To make the problem a bit easier to follow, let's look at only the azimuth. The azimuth $\theta$ is defined to lie on the interval $\theta \in [-\pi, \pi]$ and wraps around such that $\theta + 2\pi = \theta$. I now want to map any azimuth value to a voxel index, which is the same as gridding the data. My current implementation is to simply map this as
$$ i(\theta) = v_n \cdot \left\lfloor \frac{\theta - \theta_0}{v_s} \right\rfloor $$
where $v_n$ is the number of voxels (grid points), $\theta_0$ is the origin such that $i(\theta_0) = 0$, and $v_s$ is the voxel scale (grid size).

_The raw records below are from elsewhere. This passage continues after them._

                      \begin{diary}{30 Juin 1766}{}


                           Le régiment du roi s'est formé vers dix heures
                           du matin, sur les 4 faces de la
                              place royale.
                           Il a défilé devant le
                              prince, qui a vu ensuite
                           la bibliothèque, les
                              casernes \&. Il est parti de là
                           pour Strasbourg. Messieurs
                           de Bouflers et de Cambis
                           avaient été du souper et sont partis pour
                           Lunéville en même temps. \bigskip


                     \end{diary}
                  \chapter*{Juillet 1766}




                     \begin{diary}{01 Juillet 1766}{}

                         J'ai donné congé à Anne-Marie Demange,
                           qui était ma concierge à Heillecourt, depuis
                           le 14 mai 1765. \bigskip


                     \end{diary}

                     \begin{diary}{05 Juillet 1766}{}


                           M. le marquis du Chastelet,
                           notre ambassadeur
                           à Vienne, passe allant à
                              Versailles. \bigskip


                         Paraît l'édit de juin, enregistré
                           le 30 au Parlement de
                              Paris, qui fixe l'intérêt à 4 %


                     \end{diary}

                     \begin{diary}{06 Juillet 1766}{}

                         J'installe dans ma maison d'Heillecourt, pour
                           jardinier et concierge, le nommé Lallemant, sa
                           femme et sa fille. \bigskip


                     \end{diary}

This works, but gives a lot of empty voxels in case the data is defined near $\pm \pi$. For example, if my data range is $\theta \in [-\pi, -\pi + a] \cup [\pi-b, \pi]$ (the same as $[\pi - a, \pi + b]$ before wrapping) then the angular range is $a + b$, but I would have to have voxels created for the entire $2 \pi$ range.
So my question is how do I best define the mapping between an azimuth angle and its corresponding voxel index?, with the constraints that
- I use as few voxels as possible for the data
- The mapping is invertible so that I can get the spherical coordinate of the voxel center, given its index ($\theta_c(i) = \ldots$)
My only attempt so far is to detect whether the data is best represented by an azimuth range of $[-\pi, \pi]$ or $[0, 2\pi]$, and use two different mappings. But this seems error prone and inelegant.